Os cientistas compararam a evolução da doença em 40 países com 81% dos casos confirmados. Já no caso dos óbitos, foram 31 países com mais de 50 mortes, representando 92% das vítimas da doença pelo mundo.

Nas duas situações, o Brasil está na fatia de 25% dos países em pior situação, de acordo com o relatório. O país está em 8º lugar ao se referir às taxas de letalidade e em 3º no crescimento de casos.

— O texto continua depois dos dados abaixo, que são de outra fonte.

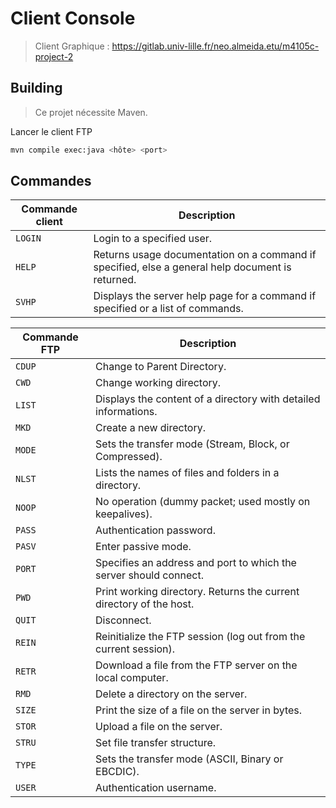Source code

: # Client Console
> Client Graphique :
https://gitlab.univ-lille.fr/neo.almeida.etu/m4105c-project-2

## Building
> Ce projet nécessite Maven.

Lancer le client FTP
```sh
mvn compile exec:java <hôte> <port>
```

## Commandes
|Commande client|Description|
|--|--|
|`LOGIN`|Login to a specified user.|
|`HELP`|Returns usage documentation on a command if specified, else a general help document is returned.|
|`SVHP`|Displays the server help page for a command if specified or a list of commands.|

|Commande FTP|Description|
|--|--|
|`CDUP`|Change to Parent Directory.|
|`CWD`|Change working directory.|
|`LIST`|Displays the content of a directory with detailed informations.|
|`MKD`|Create a new directory.|
|`MODE`|Sets the transfer mode (Stream, Block, or Compressed).|
|`NLST`|Lists the names of files and folders in a directory.|
|`NOOP`|No operation (dummy packet; used mostly on keepalives).|
|`PASS`|Authentication password.|
|`PASV`|Enter passive mode.|
|`PORT`|Specifies an address and port to which the server should connect.|
|`PWD`|Print working directory. Returns the current directory of the host.|
|`QUIT`|Disconnect.|
|`REIN`|Reinitialize the FTP session (log out from the current session).|
|`RETR`|Download a file from the FTP server on the local computer.|
|`RMD`|Delete a directory on the server.|
|`SIZE`|Print the size of a file on the server in bytes.|
|`STOR`|Upload a file on the server.|
|`STRU`|Set file transfer structure.|
|`TYPE`|Sets the transfer mode (ASCII, Binary or EBCDIC).|
|`USER`|Authentication username.|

“O país apresentou taxas de crescimento de casos confirmados e de letalidade superiores à 75% dos outros países. O crescimento diário de número de mortes do Brasil também é um dos piores entre os países analisados, posicionando-o entre os países onde a epidemia cresce mais rápido”, dizem os pesquisadores.

A evolução diária da doença está mais grave do que a média dos países. Com o passar do tempo, há uma expectativa de que as curvas de novos casos sejam suavizadas e, com isso, haja uma diminuição da taxa. No dia 33 após o 50º caso, a média dos países mostrava um acréscimo de 4,3% de novos casos, em comparação com o dia anterior. Ao chegar no 53° dia, o valor caiu para 1,6%. No Brasil, nos mesmos marcos, as taxas eram de 7,8% e 6,7%, respectivamente.

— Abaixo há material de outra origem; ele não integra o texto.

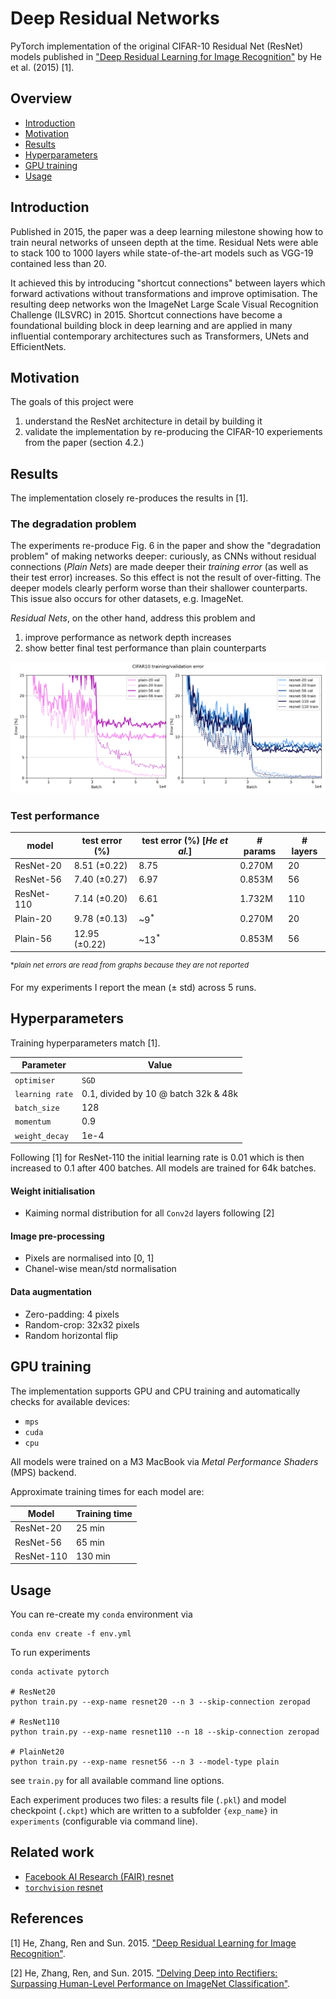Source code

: # Deep Residual Networks

PyTorch implementation of the original CIFAR-10 Residual Net (ResNet) models published in
["Deep Residual Learning for Image Recognition"](https://arxiv.org/pdf/1512.03385) by He et al. (2015) [1].

## Overview

* [Introduction](https://github.com/nabla0001/resnet/tree/main?tab=readme-ov-file#introduction)
* [Motivation](https://github.com/nabla0001/resnet/tree/main?tab=readme-ov-file#motivation)
* [Results](https://github.com/nabla0001/resnet/tree/main?tab=readme-ov-file#results)
* [Hyperparameters](https://github.com/nabla0001/resnet/tree/main?tab=readme-ov-file#hyperparameters)
* [GPU training](https://github.com/nabla0001/resnet/tree/main?tab=readme-ov-file#gpu-training)
* [Usage](https://github.com/nabla0001/resnet/tree/main?tab=readme-ov-file#usage)

## Introduction

Published in 2015, the paper was a deep learning milestone 
showing how to train neural networks of unseen depth at the time. 
Residual Nets were able to stack 100 to 1000 layers while state-of-the-art models such as VGG-19 contained less than 20.

It achieved this by introducing "shortcut connections" between layers which forward
activations without transformations and improve optimisation. The resulting deep networks won the ImageNet Large Scale
Visual Recognition Challenge (ILSVRC) in 2015. Shortcut connections have become a foundational building block in deep learning
and are applied in many influential contemporary architectures such as
Transformers, UNets and EfficientNets.

## Motivation

The goals of this project were

1. understand the ResNet architecture in detail by building it
2. validate the implementation by re-producing the CIFAR-10 experiements from the paper (section 4.2.)


## Results

The implementation closely re-produces the results in [1].

### The degradation problem

The experiments re-produce Fig. 6 in the paper and show the "degradation problem" of making  networks deeper: 
curiously, as CNNs without residual connections (*Plain Nets*) are made deeper their *training error* (as well as their test error)
increases. So this effect is not the result of over-fitting. The deeper models clearly perform worse than their shallower 
counterparts. This issue also occurs for other datasets, e.g. ImageNet.

*Residual Nets*, on the other hand, address this problem and 
1. improve performance as network depth increases
2. show better final test performance than plain counterparts

![Fig. 6](/plots/training-curves.png)

### Test performance

| model      | test error (%) | test error (%) [*He et al.*] | # params | # layers |
|------------|----------------|------------------------------|----------|----------|
| ResNet-20  | 8.51  (±0.22)  | 8.75                         | 0.270M   | 20       |
| ResNet-56  | 7.40  (±0.27)  | 6.97                         | 0.853M   | 56       |
| ResNet-110 | 7.14  (±0.20)  | 6.61                         | 1.732M   | 110      | 
| Plain-20   | 9.78  (±0.13)  | ~9<sup>*</sup>               | 0.270M   | 20       | 
| Plain-56   | 12.95 (±0.22)  | ~13<sup>*</sup>              | 0.853M   | 56       | 

 <sup>**plain net errors are read from graphs because they are not reported*</sup>

For my experiments I report the mean (± std) across 5 runs.

## Hyperparameters

Training hyperparameters match [1].

| Parameter       | Value                                |
|-----------------|--------------------------------------|
| `optimiser`     | `SGD`                                | 
| `learning rate` | 0.1, divided by 10 @ batch 32k & 48k | 
| `batch_size`    | 128                                  | 
| `momentum`      | 0.9                                  | 
| `weight_decay`  | 1e-4                                 |

Following [1] for ResNet-110 the initial learning rate is 0.01 which is then increased
to 0.1 after 400 batches. All models are trained for 64k batches.

#### Weight initialisation

* Kaiming normal distribution for all `Conv2d` layers following [2]

#### Image pre-processing

* Pixels are normalised into [0, 1]
* Chanel-wise mean/std normalisation

#### Data augmentation

* Zero-padding: 4 pixels
* Random-crop: 32x32 pixels
* Random horizontal flip

## GPU training

The implementation supports GPU and CPU training and automatically
checks for available devices:

* `mps`
* `cuda`
* `cpu`

All models were trained on a M3 MacBook via _Metal Performance Shaders_ (MPS) backend.

Approximate training times for each model are:

| Model      | Training time |
|------------|---------------|
| ResNet-20  | 25 min        | 
| ResNet-56  | 65 min        | 
| ResNet-110 | 130 min       | 

## Usage

You can re-create my `conda` environment via

```shell
conda env create -f env.yml
```

To run experiments


```shell
conda activate pytorch

# ResNet20
python train.py --exp-name resnet20 --n 3 --skip-connection zeropad

# ResNet110
python train.py --exp-name resnet110 --n 18 --skip-connection zeropad

# PlainNet20
python train.py --exp-name resnet56 --n 3 --model-type plain
```
see `train.py` for all available command line options.

Each experiment produces two files: a results file (`.pkl`) and model checkpoint (`.ckpt`) which are written to
a subfolder `{exp_name}` in `experiments` (configurable via command line).

## Related work

* [Facebook AI Research (FAIR) resnet](https://github.com/facebookarchive/fb.resnet.torch/blob/master/models/resnet.lua)
* [`torchvision` resnet](https://github.com/pytorch/vision/blob/main/torchvision/models/resnet.py)

## References

[1] He, Zhang, Ren and Sun. 2015. ["Deep Residual Learning for Image Recognition"](https://arxiv.org/pdf/1512.03385).

[2] He, Zhang, Ren, and Sun. 2015. ["Delving Deep into Rectifiers: Surpassing Human-Level Performance on ImageNet Classification"](https://arxiv.org/pdf/1502.01852).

Os dados utilizados pelo NOIS são da base de dados da John Hopkins University e contemplou as datas entre 14 de abril e 04 de maio.

Na América Latina

O Brasil é o que tem a maior taxa de letalidade da região e também é o segundo em crescimento de casos da América do Sul. Os países na comparação são: Argentina, Bolívia, Chile, Colômbia, Equador, Paraguai, Peru (1º lugar em crescimento de casos), Uruguai e Venezuela.

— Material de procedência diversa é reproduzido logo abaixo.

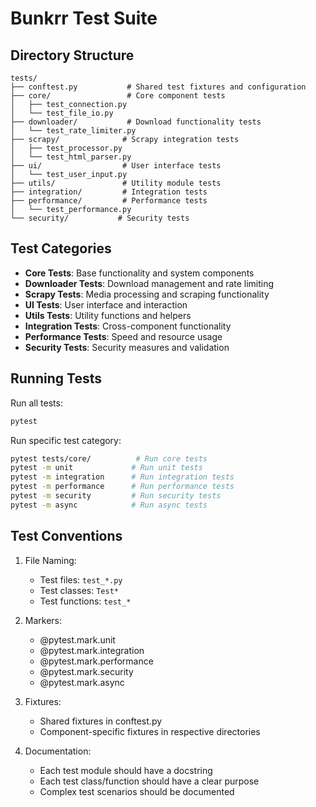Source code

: # Bunkrr Test Suite

## Directory Structure

```
tests/
├── conftest.py           # Shared test fixtures and configuration
├── core/                 # Core component tests
│   ├── test_connection.py
│   └── test_file_io.py
├── downloader/           # Download functionality tests
│   └── test_rate_limiter.py
├── scrapy/              # Scrapy integration tests
│   ├── test_processor.py
│   └── test_html_parser.py
├── ui/                  # User interface tests
│   └── test_user_input.py
├── utils/               # Utility module tests
├── integration/         # Integration tests
├── performance/         # Performance tests
│   └── test_performance.py
└── security/           # Security tests
```

## Test Categories

- **Core Tests**: Base functionality and system components
- **Downloader Tests**: Download management and rate limiting
- **Scrapy Tests**: Media processing and scraping functionality
- **UI Tests**: User interface and interaction
- **Utils Tests**: Utility functions and helpers
- **Integration Tests**: Cross-component functionality
- **Performance Tests**: Speed and resource usage
- **Security Tests**: Security measures and validation

## Running Tests

Run all tests:
```bash
pytest
```

Run specific test category:
```bash
pytest tests/core/          # Run core tests
pytest -m unit             # Run unit tests
pytest -m integration      # Run integration tests
pytest -m performance      # Run performance tests
pytest -m security         # Run security tests
pytest -m async            # Run async tests
```

## Test Conventions

1. File Naming:
   - Test files: `test_*.py`
   - Test classes: `Test*`
   - Test functions: `test_*`

2. Markers:
   - @pytest.mark.unit
   - @pytest.mark.integration
   - @pytest.mark.performance
   - @pytest.mark.security
   - @pytest.mark.async

3. Fixtures:
   - Shared fixtures in conftest.py
   - Component-specific fixtures in respective directories

4. Documentation:
   - Each test module should have a docstring
   - Each test class/function should have a clear purpose
   - Complex test scenarios should be documented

“Destaca-se que o Peru apresentou baixas taxas de letalidade, apesar de ser o país com a maior taxa de crescimento mediana. Uma hipótese para este resultado é o alto índice de testagem no país, com taxa de subnotificação mais baixa que outros países, como o Brasil. Adicionalmente, observa-se a alta variabilidade das taxas de letalidade no Equador e da Venezuela, entre 3% e 5%, e uma menor dispersão do Chile, que também mostrou a menor taxa de letalidade”, disseram os autores.